Lorsque de tels évènements surviennent, on se concentre trop souvent sur l’individu qui a commis la tuerie, en omettent le rouage et la rhétorique du lobby des armes. Dans une société libre et démocratique comme la nôtre, on ne peut se contenter de gérer seulement les symptômes : il faut s’attaquer aux causes.
Ici, au Canada, on se rappelle les évènements tragiques de 2014, lorsque Justin Bourque, dans une folie meurtrière, a ouvert le feu sur des policiers de la GRC. On se souvient que trois policiers sont décédés, et que deux ont été gravement blessés à la suite de cette fusillade. À l’instar d’Adam Lanza, M. Bourque était un véritable fanatique des armes à feu. Contrairement à la grande majorité des criminels qui utilisent les armes à feu pour commettre des crimes, M. Bourque avait dûment enregistré toutes ses armes, et il possédait tous les permis requis.
Le changement proposé au régime actuel, qui autoriserait exclusivement les armes à feu de chasse dans les maisons, est une forte réponse à l’endroit des fausses prétentions du lobby des armes à feu. Contrairement à eux, je n’ai pas d’armes à vendre, mais j’ai bel et bien la sécurité des Canadiennes et des Canadiens à protéger.
La sécurité de nos compatriotes m’amène à aborder le deuxième point de mon projet de loi : la redéfinition de deux des trois classes actuelles d’armes à feu. Ce changement majeur en matière de définition favorise une meilleure distinction entre les armes à feu qui peuvent raisonnablement être utilisées pour la chasse — donc, qui peuvent être conservées dans une maison selon les règlements qui les entourent — et les armes à feu que les tireurs sportifs manient dans des clubs de tir et qu’ils devront entreposer dans ces mêmes clubs.
Alors, quelles sont ces définitions? La catégorie des armes à feu de chasse regroupe toute arme à feu pourvue d’un canon d’une longueur de plus de 470 millimètres, à âme lisse ou striée — ne soyez pas inquiets, je n’ai rien inventé —, soit, respectivement, les fusils et les carabines. Toutes les armes à feu semi-automatiques sont exclues de la définition d’armes à feu de chasse, à l’exception des carabines semi-automatiques de calibre .22 à percussion annulaire.
Par ailleurs, plusieurs personnes m’ont posé la question à savoir si les fusils de chasse semi-automatiques, communément appelés shot guns, sont inclus dans les définitions d’armes à feu de chasse. La réponse est oui.
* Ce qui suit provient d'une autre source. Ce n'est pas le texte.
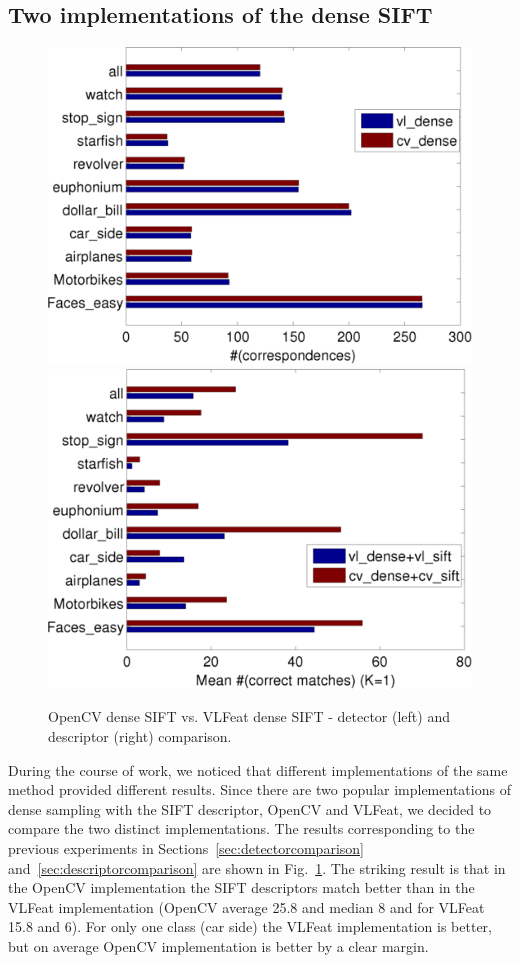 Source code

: \documentclass[journal]{IEEEtran}
\begin{document}
%
\subsection{Two implementations of the dense {SIFT}}
%
%
\begin{figure}[h]
  \begin{center}
    \includegraphics[width=0.48\linewidth]{resources/joni_results/PLOT_detectors_benchmark1report1-detcor-avg_denseonly.png}
    \includegraphics[width=0.48\linewidth]{resources/joni_results/result-figure-report2-mean-all-besmatches-1_denseonly.png}
\caption{OpenCV dense SIFT vs. VLFeat dense SIFT - detector (left) and descriptor (right)
comparison.}
\label{fig:densecomparison}
\end{center}
\end{figure}
%
During the course of work, we noticed that different implementations
of the same method provided different results. Since there are two
popular implementations of dense sampling with the SIFT descriptor,
OpenCV and VLFeat,
we decided to compare the two distinct implementations. The
results corresponding to the previous experiments in 
Sections~\ref{sec:detectorcomparison} and~\ref{sec:descriptorcomparison}
are shown in Fig.~\ref{fig:densecomparison}. %
The striking result is
that in the OpenCV implementation the SIFT descriptors match better
than in the VLFeat implementation (OpenCV average 25.8 and median 8 and
for VLFeat 15.8 and 6). For only one class (car side) the VLFeat implementation
is better, but on average OpenCV implementation is better by a clear margin.
\end{document}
Cette nouvelle définition de l’arme à feu de chasse est basée notamment sur les indications des chasseurs et d’un instructeur du Cours canadien de sécurité dans le maniement des armes à feu. En effet, dans le cadre de l’étude du présent projet de loi, les instructeurs m’avaient fortement déconseillé l’utilisation d’armes à feu semi-automatiques pour la chasse, en raison des nombreux accidents qu’elles provoquent.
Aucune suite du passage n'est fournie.